Dataset entries:
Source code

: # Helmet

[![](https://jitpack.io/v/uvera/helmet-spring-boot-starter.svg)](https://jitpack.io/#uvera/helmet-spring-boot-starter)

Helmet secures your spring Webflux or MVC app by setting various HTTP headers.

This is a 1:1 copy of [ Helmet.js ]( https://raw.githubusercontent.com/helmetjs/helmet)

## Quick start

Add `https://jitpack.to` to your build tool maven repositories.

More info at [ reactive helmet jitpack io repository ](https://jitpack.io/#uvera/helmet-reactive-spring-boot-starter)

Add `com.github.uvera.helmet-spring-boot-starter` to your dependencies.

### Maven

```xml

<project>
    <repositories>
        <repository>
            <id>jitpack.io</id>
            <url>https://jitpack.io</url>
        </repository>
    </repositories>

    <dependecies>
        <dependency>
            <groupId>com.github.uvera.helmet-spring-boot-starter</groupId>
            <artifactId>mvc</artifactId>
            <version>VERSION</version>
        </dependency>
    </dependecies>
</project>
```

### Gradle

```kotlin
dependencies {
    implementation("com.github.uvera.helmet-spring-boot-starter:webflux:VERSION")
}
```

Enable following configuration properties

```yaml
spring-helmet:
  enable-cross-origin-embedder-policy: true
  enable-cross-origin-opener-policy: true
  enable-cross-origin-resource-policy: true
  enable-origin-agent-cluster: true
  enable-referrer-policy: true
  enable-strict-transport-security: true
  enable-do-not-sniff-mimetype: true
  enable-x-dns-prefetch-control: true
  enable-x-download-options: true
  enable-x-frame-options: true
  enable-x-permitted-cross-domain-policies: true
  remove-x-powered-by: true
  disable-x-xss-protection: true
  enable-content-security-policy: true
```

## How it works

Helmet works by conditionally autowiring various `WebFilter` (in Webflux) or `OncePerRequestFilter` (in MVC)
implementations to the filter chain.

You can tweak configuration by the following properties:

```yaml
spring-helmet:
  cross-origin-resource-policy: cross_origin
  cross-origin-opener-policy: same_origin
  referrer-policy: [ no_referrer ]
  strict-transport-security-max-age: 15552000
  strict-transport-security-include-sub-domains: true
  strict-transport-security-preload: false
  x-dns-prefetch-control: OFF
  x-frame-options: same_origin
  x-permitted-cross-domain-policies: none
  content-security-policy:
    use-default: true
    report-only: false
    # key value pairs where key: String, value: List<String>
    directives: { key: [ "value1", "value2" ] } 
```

_EXERCISE_
Copy the entries word for word. Leave nothing out.

_EXERCISE OUTPUT_
Source code

: # Helmet

[![](https://jitpack.io/v/uvera/helmet-spring-boot-starter.svg)](https://jitpack.io/#uvera/helmet-spring-boot-starter)

Helmet secures your spring Webflux or MVC app by setting various HTTP headers.

This is a 1:1 copy of [ Helmet.js ]( https://raw.githubusercontent.com/helmetjs/helmet)

## Quick start

Add `https://jitpack.to` to your build tool maven repositories.

More info at [ reactive helmet jitpack io repository ](https://jitpack.io/#uvera/helmet-reactive-spring-boot-starter)

Add `com.github.uvera.helmet-spring-boot-starter` to your dependencies.

### Maven

```xml

<project>
    <repositories>
        <repository>
            <id>jitpack.io</id>
            <url>https://jitpack.io</url>
        </repository>
    </repositories>

    <dependecies>
        <dependency>
            <groupId>com.github.uvera.helmet-spring-boot-starter</groupId>
            <artifactId>mvc</artifactId>
            <version>VERSION</version>
        </dependency>
    </dependecies>
</project>
```

### Gradle

```kotlin
dependencies {
    implementation("com.github.uvera.helmet-spring-boot-starter:webflux:VERSION")
}
```

Enable following configuration properties

```yaml
spring-helmet:
  enable-cross-origin-embedder-policy: true
  enable-cross-origin-opener-policy: true
  enable-cross-origin-resource-policy: true
  enable-origin-agent-cluster: true
  enable-referrer-policy: true
  enable-strict-transport-security: true
  enable-do-not-sniff-mimetype: true
  enable-x-dns-prefetch-control: true
  enable-x-download-options: true
  enable-x-frame-options: true
  enable-x-permitted-cross-domain-policies: true
  remove-x-powered-by: true
  disable-x-xss-protection: true
  enable-content-security-policy: true
```

## How it works

Helmet works by conditionally autowiring various `WebFilter` (in Webflux) or `OncePerRequestFilter` (in MVC)
implementations to the filter chain.

You can tweak configuration by the following properties:

```yaml
spring-helmet:
  cross-origin-resource-policy: cross_origin
  cross-origin-opener-policy: same_origin
  referrer-policy: [ no_referrer ]
  strict-transport-security-max-age: 15552000
  strict-transport-security-include-sub-domains: true
  strict-transport-security-preload: false
  x-dns-prefetch-control: OFF
  x-frame-options: same_origin
  x-permitted-cross-domain-policies: none
  content-security-policy:
    use-default: true
    report-only: false
    # key value pairs where key: String, value: List<String>
    directives: { key: [ "value1", "value2" ] } 
```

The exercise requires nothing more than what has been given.